Es probable que ahora, tras casi cinco años de la firma del acuerdo de paz, la JEP empiece a generar más imputaciones a exguerrilleros por delitos como la extorsión, los atentados a poblaciones, desplazamiento forzado y torturas.

La corte de justicia transicional adquiere así, por primera vez, argumentos concretos en contra de sus críticos del partido uribista de gobierno, el Centro Democrático, que la ven como un mecanismo de impunidad más que de justicia.

Se espera que este año se publique el informe de la Comisión de la Verdad, un ente adscrito a la JEP encargado de explicar las causas y consecuencias de la guerra de 60 años en Colombia.

Son las pautas de un polémico acuerdo de paz que lentamente, y no sin obstáculos, empieza a mostrar resultados.

Lo que sí parece lejano, sobre todo ante la oleada de violencia y producción de cocaína que vive actualmente le país, es que la mayoría de colombianos se pongan de acuerdo en que la guerra quedó atrás.


El primero de varios procesos

El enjuiciamiento de la práctica de los secuestros es el primero de siete grandes procesos de los que se encarga la JEP, que no juzga casos individuales.

Desde ahora, el Caso 01, conocido como “Retención ilegal de personas por parte de las FARC”, pasa a denominarse “Toma de rehenes y otras privaciones graves de la libertad”.

Vigilia de miembros del partido Fuerza Alternativa Revolucionaria del Común

Reuters
Muchos de los desmovilizados de las FARC pasaron a formar parte del partido Fuerza Alternativa Revolucionaria del Común.

La decisión anunciada por la JEP causó gran impacto en Colombia, que durante los años 90 y comienzos de este siglo fue el país con más secuestros del mundo.

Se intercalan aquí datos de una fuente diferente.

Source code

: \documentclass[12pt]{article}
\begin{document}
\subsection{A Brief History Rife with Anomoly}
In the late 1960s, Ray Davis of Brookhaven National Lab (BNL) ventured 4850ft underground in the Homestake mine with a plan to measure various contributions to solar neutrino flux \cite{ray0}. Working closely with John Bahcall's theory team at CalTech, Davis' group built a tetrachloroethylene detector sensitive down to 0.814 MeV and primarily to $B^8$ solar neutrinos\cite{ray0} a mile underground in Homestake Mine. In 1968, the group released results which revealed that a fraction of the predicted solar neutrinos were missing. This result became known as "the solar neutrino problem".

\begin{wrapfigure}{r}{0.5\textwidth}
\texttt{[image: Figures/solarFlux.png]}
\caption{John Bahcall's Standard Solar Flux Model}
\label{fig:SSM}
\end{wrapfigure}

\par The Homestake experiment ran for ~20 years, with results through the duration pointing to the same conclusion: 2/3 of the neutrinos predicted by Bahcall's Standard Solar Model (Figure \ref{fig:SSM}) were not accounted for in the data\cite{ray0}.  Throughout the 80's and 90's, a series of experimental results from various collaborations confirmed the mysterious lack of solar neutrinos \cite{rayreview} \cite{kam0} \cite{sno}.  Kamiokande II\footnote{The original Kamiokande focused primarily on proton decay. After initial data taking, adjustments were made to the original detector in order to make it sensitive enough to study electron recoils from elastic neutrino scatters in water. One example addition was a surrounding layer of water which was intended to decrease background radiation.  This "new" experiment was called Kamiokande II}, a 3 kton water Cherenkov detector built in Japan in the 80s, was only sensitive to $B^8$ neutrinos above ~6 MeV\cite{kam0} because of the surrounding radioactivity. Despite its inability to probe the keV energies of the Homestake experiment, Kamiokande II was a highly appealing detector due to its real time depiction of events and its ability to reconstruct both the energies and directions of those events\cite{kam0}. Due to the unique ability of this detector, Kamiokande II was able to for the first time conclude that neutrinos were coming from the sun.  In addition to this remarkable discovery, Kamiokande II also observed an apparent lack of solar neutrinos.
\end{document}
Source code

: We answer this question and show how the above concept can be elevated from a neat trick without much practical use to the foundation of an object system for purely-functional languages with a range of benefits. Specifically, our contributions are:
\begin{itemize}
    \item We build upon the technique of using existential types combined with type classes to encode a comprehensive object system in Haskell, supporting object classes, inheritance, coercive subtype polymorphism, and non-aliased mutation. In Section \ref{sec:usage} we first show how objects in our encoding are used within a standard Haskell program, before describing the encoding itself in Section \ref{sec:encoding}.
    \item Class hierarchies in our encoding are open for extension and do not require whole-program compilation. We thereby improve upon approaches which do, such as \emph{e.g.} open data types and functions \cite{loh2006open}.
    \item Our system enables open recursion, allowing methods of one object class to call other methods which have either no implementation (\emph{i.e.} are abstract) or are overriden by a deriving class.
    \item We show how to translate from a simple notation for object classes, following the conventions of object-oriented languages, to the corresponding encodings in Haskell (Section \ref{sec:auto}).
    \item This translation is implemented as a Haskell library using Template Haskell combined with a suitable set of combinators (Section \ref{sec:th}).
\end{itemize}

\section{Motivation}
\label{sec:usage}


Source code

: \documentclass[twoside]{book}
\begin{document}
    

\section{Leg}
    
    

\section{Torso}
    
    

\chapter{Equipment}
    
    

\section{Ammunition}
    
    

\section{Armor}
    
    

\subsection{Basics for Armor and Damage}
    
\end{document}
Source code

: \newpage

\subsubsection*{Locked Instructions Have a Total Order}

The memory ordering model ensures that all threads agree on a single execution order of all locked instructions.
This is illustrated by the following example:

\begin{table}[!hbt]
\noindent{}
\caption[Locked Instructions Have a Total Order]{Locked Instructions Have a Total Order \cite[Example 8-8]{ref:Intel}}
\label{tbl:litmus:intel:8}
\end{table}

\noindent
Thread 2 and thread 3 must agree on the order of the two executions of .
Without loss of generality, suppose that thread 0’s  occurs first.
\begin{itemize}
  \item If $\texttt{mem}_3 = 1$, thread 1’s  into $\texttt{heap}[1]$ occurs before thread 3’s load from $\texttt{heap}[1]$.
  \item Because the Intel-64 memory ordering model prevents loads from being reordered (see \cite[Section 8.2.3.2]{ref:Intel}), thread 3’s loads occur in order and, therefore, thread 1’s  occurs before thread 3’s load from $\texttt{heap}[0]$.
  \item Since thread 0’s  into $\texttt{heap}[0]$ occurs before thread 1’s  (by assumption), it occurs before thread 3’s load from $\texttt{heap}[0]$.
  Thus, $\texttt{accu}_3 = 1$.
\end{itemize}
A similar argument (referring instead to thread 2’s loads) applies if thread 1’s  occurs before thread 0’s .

“Saludamos que en este momento ya haya un pronunciamiento, (aunque) un poco demorado, y esperamos que ahora se acelere un poco más la aplicación de esas penas”, le dijo a la Agencia Efe el general retirado de la Policía Luis Herlindo Mendieta, que cayó en manos de las FARC junto con 60 de sus hombres a finales de los años 90 y permaneció secuestrado durante casi 12 años.

“Que hoy la JEP esté dando este paso es un avance, ahora estaremos pendientes de si se aplica justicia. Se habla siempre de que esta Jurisdicción es restaurativa, pero como lo decía uno de los secuestrados recientemente: ‘Mientras no haya reparación no hay justicia'”, añadió Mendieta.

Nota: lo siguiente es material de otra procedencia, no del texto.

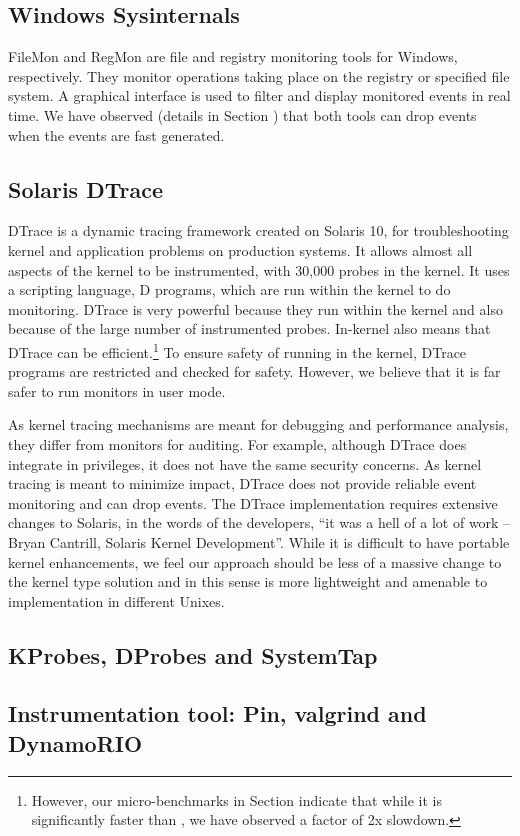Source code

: \subsection{Windows Sysinternals}
\label{sec:sysinternals}

FileMon \cite{filemon} and RegMon \cite{regmon}
are file and registry monitoring tools for Windows, respectively.
They monitor operations taking place on
the registry or specified file system.
A graphical interface is used to filter and display monitored events in real time.
We have observed (details in Section ) that both tools can drop events when the
events are fast generated.

\subsection{Solaris DTrace}
\label{sec:dtrace}

DTrace\cite{cantrill2004dynamic} is a dynamic tracing framework
created on Solaris 10, for troubleshooting kernel and application problems
on production systems.
It allows almost all aspects of the kernel to
be instrumented, with 30,000 probes in the kernel.
It uses a scripting language, D programs,
which are run within the kernel to do monitoring.
DTrace is very powerful because
they run within the kernel and also because of the large number of
instrumented probes.
In-kernel also means that DTrace can be efficient.\footnote{
However, our micro-benchmarks in Section  indicate that while it is significantly
faster than , we have observed a factor of 2x slowdown.
}
To ensure safety of running in the kernel, DTrace programs
are restricted and checked for safety.
However, we believe that it is far safer to run monitors in user mode.

As kernel tracing mechanisms are meant for debugging and performance analysis,
they differ from monitors for auditing.
For example, although DTrace does integrate in privileges,
it does not have the same security concerns.
As kernel tracing is meant to minimize impact, DTrace does not provide
reliable event monitoring and can drop events.
The DTrace implementation requires extensive changes to Solaris, 
in the words of the developers, 
``it was a hell of a lot of work -- Bryan Cantrill, Solaris
Kernel Development''.
While it is difficult to have portable kernel enhancements, we feel our
approach should be less of a massive change to the kernel type solution and in
this sense is more lightweight and amenable to implementation 
in different Unixes.

\subsection{KProbes, DProbes and SystemTap}
\label{sec:systemtap}

\subsection{Instrumentation tool: Pin, valgrind and DynamoRIO}
\label{sec:instrumentation}
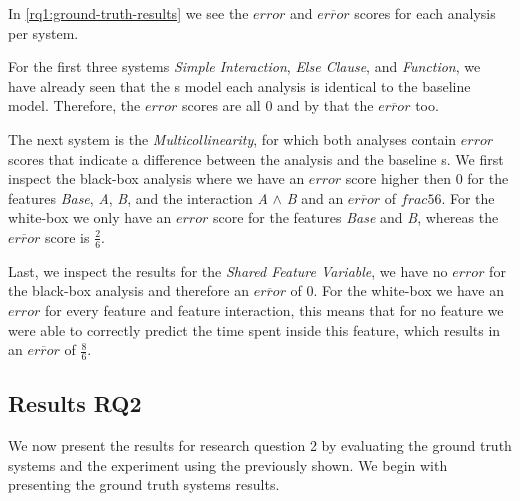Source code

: In \autoref{rq1:ground-truth-results} we see the $error$ and $\overline{error}$ scores for each analysis per system. 

For the first three systems \emph{Simple Interaction}, \emph{Else Clause}, and \emph{Function},
we have already seen that the {\perfInfluenceModel}s model each analysis is identical to the baseline model. 
Therefore, the $error$ scores are all $0$ and by that the $\overline{error}$ too.

The next system is the \emph{Multicollinearity}, for which both analyses contain $error$ scores that indicate a difference 
between the analysis and the baseline {\perfInfluenceModel}s. We first inspect the black-box analysis {\perfInfluenceModel} 
where we have an $error$ score higher then $0$ for the features \emph{Base}, \emph{A}, \emph{B}, 
and the interaction \emph{A} $\land$ \emph{B} and an $\overline{error}$ of $frac{5}{6}$. 
For the white-box we only have an $error$ score for the features \emph{Base} and \emph{B}, whereas the $\overline{error}$ score is $\frac{2}{6}$.

Last, we inspect the results for the \emph{Shared Feature Variable}, we have no $error$ for the black-box analysis and therefore an $\overline{error}$
of $0$. For the white-box we have an $error$ for every feature and feature interaction, this means that for no feature we were able to
correctly predict the time spent inside this feature, which results in an $\overline{error}$ of  $\frac{8}{6}$.

\subsection{Results RQ2}

We now present the results for research question 2 by evaluating the ground truth systems and the experiment using the {\perfInfluenceModel} 
previously shown. We begin with presenting the ground truth systems results.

El pasado 15 de septiembre, los ocho miembros del Secretariado de las FARC pidieron perdón públicamente a sus víctimas de secuestro y a sus familias y reconocieron que ese delito “solo dejó una profunda herida en el alma de los afectados e hirió de muerte nuestra legitimidad y credibilidad”.

El secuestro como financiación

La guerra en Colombia, que para algunos no ha terminado, dejó un total de 262.000 muertos, 80.000 desaparecidos, 8 millones de desplazados y 37.000 secuestros entre 1958 y 2016, según datos del Centro Nacional de Memoria Histórica.

Iván Márquez, junto a Santrich y "El Paísa"

Getty
Iván Márquez, junto a Santrich y “El Paisa”, anunció que retoma las armas. Son las denominadas disidencias de las FARC.

La mitad de las víctimas mortales son atribuidas a los paramilitares, grupos armados ilegales que luchaban contra las guerrillas.

Y un cuarto de los secuestros, 8.600, fueron cometidos por las FARC.

La guerrilla campesina utilizó el secuestro como arma de guerra desde sus inicios, pero con el tiempo la razón política fue remplazada por una forma de financiación y extorsión, además de ser un mecanismo de ordenamiento territorial dentro de su estructura militar.